何にかな? と首を傾げたままにしていたら、真っ赤になったパレアーナさんが続ける。
「追いかけ回して、眠くなる魔草を浸した水をぶっかけて、無理やり連れてきたことよ!」
「ああ……」
「あ、ああって」
「昨日、謝ってもらいましたよね。皆さんで」
「あの時は、気持ちが入ってなかったわ。それが国のためお兄様やお姉様のためになるなら仕方がないって思ってたもの」
「その気持ちが変わったようには思えないけど」
「そういえば、あなたは心が読めたんだったわね……」
胸元を押さえて一歩引くパレアーナさん。
「読まなくてもわかりますよ。ご兄弟仲がいいのは知ってますし、立場上非道なことをしなきゃいけないこともあるでしょうし」
「もしかして、まだ怒ってる?」
「怒ってはいないですよ。それだけ誠実に謝ってもらったし、ちゃんと帰してもらえるし。ただ、初めからちゃんとじーさん……オーリー先生の家に挨拶に来て、事情を話してくれたらよかったのにって思うけど」
「それは無理よ。
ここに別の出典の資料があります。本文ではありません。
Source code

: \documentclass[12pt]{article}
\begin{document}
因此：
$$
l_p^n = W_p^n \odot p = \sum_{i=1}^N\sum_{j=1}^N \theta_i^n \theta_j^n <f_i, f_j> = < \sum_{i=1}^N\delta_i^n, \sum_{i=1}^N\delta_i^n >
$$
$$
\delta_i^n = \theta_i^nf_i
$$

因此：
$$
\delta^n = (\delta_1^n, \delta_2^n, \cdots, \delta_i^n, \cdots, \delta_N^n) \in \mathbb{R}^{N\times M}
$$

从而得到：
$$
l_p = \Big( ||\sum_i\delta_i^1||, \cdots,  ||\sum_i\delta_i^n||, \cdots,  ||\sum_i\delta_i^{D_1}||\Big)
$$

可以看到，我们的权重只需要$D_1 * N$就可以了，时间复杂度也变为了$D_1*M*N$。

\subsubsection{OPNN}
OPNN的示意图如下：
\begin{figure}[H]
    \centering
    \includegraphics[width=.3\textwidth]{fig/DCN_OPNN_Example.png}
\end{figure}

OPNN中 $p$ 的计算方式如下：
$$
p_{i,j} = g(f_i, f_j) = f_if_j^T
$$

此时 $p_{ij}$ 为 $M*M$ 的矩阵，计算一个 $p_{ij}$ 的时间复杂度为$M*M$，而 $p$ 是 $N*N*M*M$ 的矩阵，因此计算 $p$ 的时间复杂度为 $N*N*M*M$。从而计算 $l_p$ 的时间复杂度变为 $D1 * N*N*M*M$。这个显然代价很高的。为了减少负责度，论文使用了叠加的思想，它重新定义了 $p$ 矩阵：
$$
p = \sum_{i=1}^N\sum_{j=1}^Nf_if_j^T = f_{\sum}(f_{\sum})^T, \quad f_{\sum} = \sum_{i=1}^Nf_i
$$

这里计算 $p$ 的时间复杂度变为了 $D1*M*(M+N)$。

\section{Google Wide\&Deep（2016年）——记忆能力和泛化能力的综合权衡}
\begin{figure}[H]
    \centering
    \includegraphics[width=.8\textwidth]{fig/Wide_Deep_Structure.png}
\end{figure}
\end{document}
あの家には神術士がいるもの。神属性関係者は信用できないわ」
トルグさんがネックだったとは。
そういえば……
「パレアーナさんも神術士ですよね?」
「不本意だけど、仕方ないのよ。皇族の姫は神術士になるよう育てられるの。帝国は魔の資質保持者だらけだから、いざと言うときそれを抑えられるようにね。本質は魔属性よ。神属関係者は嫌い」
そんなこともできるのか。
皇族も大変だな。
「トルグさんはいい人だよ。まあ、皆さんにはそう言っても難しいかもだけど」
実際、あの国にも頭のおかしい神属騎士みたいなのいたしね。そうでなくても帝国は敵視されてた。じーさん先生でさえだ。
と、考えていたら……お腹がもそりと触られた。
「リっリっ、リドルカさんっっ!?」
「殴って、すまなかった」
さらにもそりもそりと。船に乗せられる前に殴られた場所を。
ふっ、ふええええええっ!?
これ、謝罪されてるの!? そりゃ俺もポチと和解した後は、ポチのお腹撫でまわしたよ!? それと同じ!? ポチは喜んでたけど俺も喜ぶべき!?
「お兄様それはダメ‼」
パレアーナさんがぺいっとリドルカさんの手を掴んで放ってくれた。
……よかった。
俺も今、顔が真っ赤だろうけどパレアーナさんも真っ赤だ。
「まったく、オーレリアお姉様がリドルカお兄様だけじゃ不安だからあなたも仲良くなっておきなさいって言った意味がわかったわ」
そうゆう意味なのかな。
まあいいや。それにしてもオーレリアさんはまだ俺の懐柔を諦めてないんだな。そんなに簡単に懐柔できるなんて思わないで欲しいな。
そりゃ、仲良くはなりたいけど。
「そうだ。俺、飴細工作れるよ。仲直りの印に作ろうか?」
「ホント!?」
物凄い勢いでパレアーナさんが振り向いた。
そうだ。俺だってポチ扱いされたままじゃシャクだ。手懐けて仲良しになろうって言うならこっちもやり返すべきだな。
「材料と道具があればね」
笑って返せば、パレアーナさんの顔がキラキラ輝いて見えた。日差しを受けた大河のように。